La madrugada en que el circo levantó campo, se alistaban los pescadores para su faena del día cuando la madre proclamó la alarma de que el niño no estaba en la hamaca donde dormía, y se dieron entonces a buscarlo por los alrededores, con muchos gritos de llamado. En vano. Tampoco aparecían Antolín, Atanasio y Maclovio.
No tardó en saberse que al pasar el camión con los bártulos del circo frente a la gasolinera de la salida del balneario, donde se congregaban los pasajeros en viaje a Managua, habían visto al niño dentro de la antigua jaula del león, haciendo compañía a la foca, y que no se notaba para nada disgustado ni temeroso. Los perros iban con él. La foca chillaba de contenta, quizás porque, si no es en los mares polares, donde las focas se sienten mejor es en los circos. Pero hay que acordarse de que pronto empezaría a subir el sol, y entonces se irían al suelo sus alegrías. Y que cuando llegaran al siguiente destino, su suerte sería peor, pues la esperaba el cuchillo.
Fueron los pescadores al cuartel de policía a dar cuenta del secuestro de un niño de diez años por parte de una banda de astutos criminales disfrazados de artistas de circo, y de inmediato se libraron exhortos para que se capturara a todo su elenco, y el niño fuera puesto a resguardo de la autoridad. De la foca no se decía allí nada, ni tampoco de los perros.
Los cirqueros fueron encontrados ese mismo día, y de ello dieron cuenta abundante los periódicos. Y aunque el empresario huyó, y hasta hoy día su destino es incierto, con sus huesos en la cárcel fueron a dar la sin par Melania, reina de los aires; Barrabás, el amo y señor de toda fiera viviente; Garcilaso, el más gracioso payaso de la Tierra; el niño Matusalén, y la mujer culebra, quien declaró: «Somos gente triste y humilde, no sabemos nada de algún delito». Barrabás dijo a la prensa televisiva: «No hay justicia en este mundo». La sin par Melania no hacía más que llorar, con sollozos tan débiles que apenas se escuchaban. Garcilaso el payaso: «Llamo a los muertos mis amigos, y les llamo a los vivos mis verdugos». El niño Matusalén, como hacen muchas veces los ancianos, no hacía sino escupir con desprecio.
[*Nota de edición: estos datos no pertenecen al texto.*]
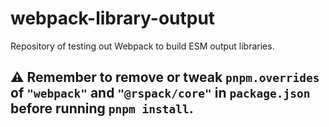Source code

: # webpack-library-output

Repository of testing out Webpack to build ESM output libraries.

## ⚠️ Remember to remove or tweak `pnpm.overrides` of `"webpack"` and `"@rspack/core"` in `package.json` before running `pnpm install`.
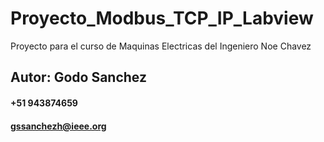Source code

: # Proyecto_Modbus_TCP_IP_Labview
Proyecto para el curso de Maquinas Electricas del Ingeniero Noe Chavez
## Autor: Godo Sanchez
#### +51 943874659
#### gssanchezh@ieee.org

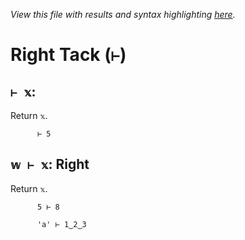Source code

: *View this file with results and syntax highlighting [here](https://mlochbaum.github.io/BQN/help/identity_right.html).*

# Right Tack (`⊢`)
    
## `⊢ 𝕩`: 
    
Return `𝕩`.
    
          ⊢ 5

    
    
## `𝕨 ⊢ 𝕩`: Right
    
Return `𝕩`.
    
          5 ⊢ 8

          'a' ⊢ 1‿2‿3

    
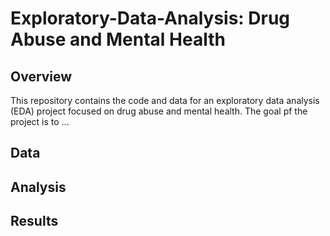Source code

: # Exploratory-Data-Analysis: Drug Abuse and Mental Health
## Overview
This repository contains the code and data for an exploratory data analysis (EDA) project focused on drug abuse and mental health. The goal pf the project is to ... 

## Data
## Analysis
## Results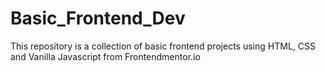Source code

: # Basic_Frontend_Dev
This repository is a collection of basic frontend projects using HTML, CSS and Vanilla Javascript from Frontendmentor.io
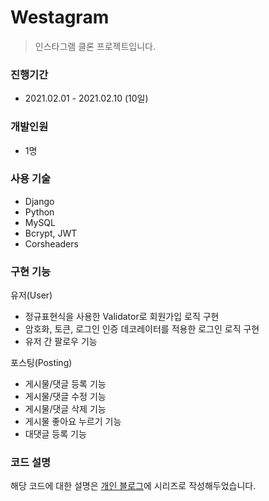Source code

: # Westagram
> 인스타그램 클론 프로젝트입니다.

### 진행기간
- 2021.02.01 - 2021.02.10 (10일)

### 개발인원
- 1명

### 사용 기술
- Django
- Python
- MySQL
- Bcrypt, JWT
- Corsheaders

### 구현 기능
유저(User)
- 정규표현식을 사용한 Validator로 회원가입 로직 구현
- 암호화, 토큰, 로그인 인증 데코레이터를 적용한 로그인 로직 구현
- 유저 간 팔로우 기능

포스팅(Posting)
- 게시물/댓글 등록 기능
- 게시물/댓글 수정 기능
- 게시물/댓글 삭제 기능
- 게시물 좋아요 누르기 기능
- 대댓글 등록 기능

### 코드 설명
해당 코드에 대한 설명은 [개인 블로그](https://velog.io/@suasue/Django-%EC%9D%B8%EC%8A%A4%ED%83%80%EA%B7%B8%EB%9E%A8-%ED%81%B4%EB%A1%A0-%EC%BD%94%EB%94%A91-%ED%9A%8C%EC%9B%90%EA%B0%80%EC%9E%85)에 시리즈로 작성해두었습니다. 
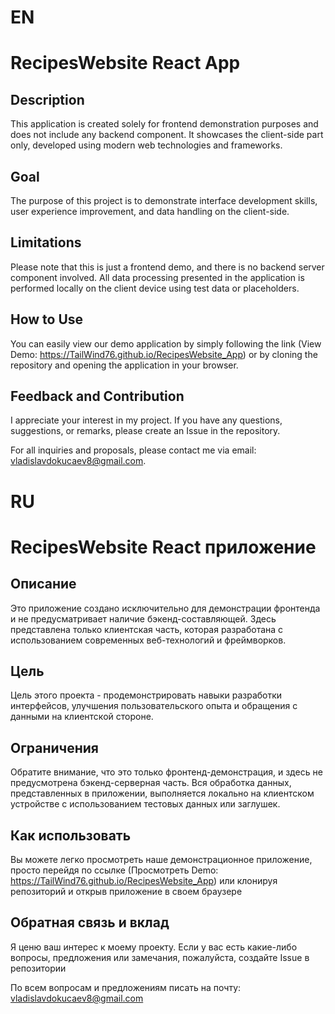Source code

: # EN

# RecipesWebsite React App

## Description
This application is created solely for frontend demonstration purposes and does not include any backend component. It showcases the client-side part only, developed using modern web technologies and frameworks.

## Goal
The purpose of this project is to demonstrate interface development skills, user experience improvement, and data handling on the client-side.

## Limitations
Please note that this is just a frontend demo, and there is no backend server component involved. All data processing presented in the application is performed locally on the client device using test data or placeholders.

## How to Use
You can easily view our demo application by simply following the link (View Demo: https://TailWind76.github.io/RecipesWebsite_App) or by cloning the repository and opening the application in your browser.

## Feedback and Contribution
I appreciate your interest in my project. If you have any questions, suggestions, or remarks, please create an Issue in the repository.

For all inquiries and proposals, please contact me via email: vladislavdokucaev8@gmail.com.
















# RU

# RecipesWebsite React приложение

## Описание
Это приложение создано исключительно для демонстрации фронтенда и не предусматривает наличие бэкенд-составляющей. Здесь представлена только клиентская часть, которая разработана с использованием современных веб-технологий и фреймворков.

## Цель
Цель этого проекта - продемонстрировать навыки разработки интерфейсов, улучшения пользовательского опыта и обращения с данными на клиентской стороне. 

## Ограничения
Обратите внимание, что это только фронтенд-демонстрация, и здесь не предусмотрена бэкенд-серверная часть. Вся обработка данных, представленных в приложении, выполняется локально на клиентском устройстве с использованием тестовых данных или заглушек.

## Как использовать
Вы можете легко просмотреть наше демонстрационное приложение, просто перейдя по ссылке (Просмотреть Demo:  https://TailWind76.github.io/RecipesWebsite_App) или клонируя репозиторий и открыв приложение в своем браузере

## Обратная связь и вклад
Я ценю ваш интерес к моему проекту. Если у вас есть какие-либо вопросы, предложения или замечания, пожалуйста, создайте Issue в репозитории 


По всем вопросам и предложениям писать на почту: vladislavdokucaev8@gmail.com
Mientras la foca estuvo bajo custodia provisional de la policía, hubo quien opinara que debía ser entregada al parque zoológico de Managua, lo que otros consideraron nada más como una burla, porque allí los animales cautivos pasaban toda clase de calamidades, y si no había carne que darle a las fieras, menos habría peces que darle a la foca, ya no se diga proveerla de hielo según las necesidades de su especie.
Sucedió entonces que de manera inesperada se presentó ante la autoridad correspondiente una comisión plena de los pescadores de la ranchería, y muy atentamente y seguros servidores demandaron la devolución de la foca por ser de su dominio y posesión, comprometiéndose a garantizar sus alimentos y todo lo concerniente a su bienestar y auxilio.
La autoridad proveyó de conformidad, volvió Vitulina a la ranchería junto al niño, y el caso del secuestro no tardó en sepultarse en el olvido. Hubo barruntos de nuevas discusiones acerca de la manera de solventar las apremiantes necesidades de la foca, de sobra conocidas; pero ella, por razones ignoradas, y que el profesor se mostró incapaz de explicar, pese a su sabiduría, empezó a adaptarse a los rigores del sol del trópico inclemente, por lo que ya no necesitó de más témpanos de hielo.
Y por si fuera poco, aprendió a comer de todo, sobras y desperdicios, como los demás perros, Antolín, Atanasio y Maclovio, entre los que vive ahora en dócil compañía, y se la oye ladrar, a lo que también ha aprendido con no poca diligencia.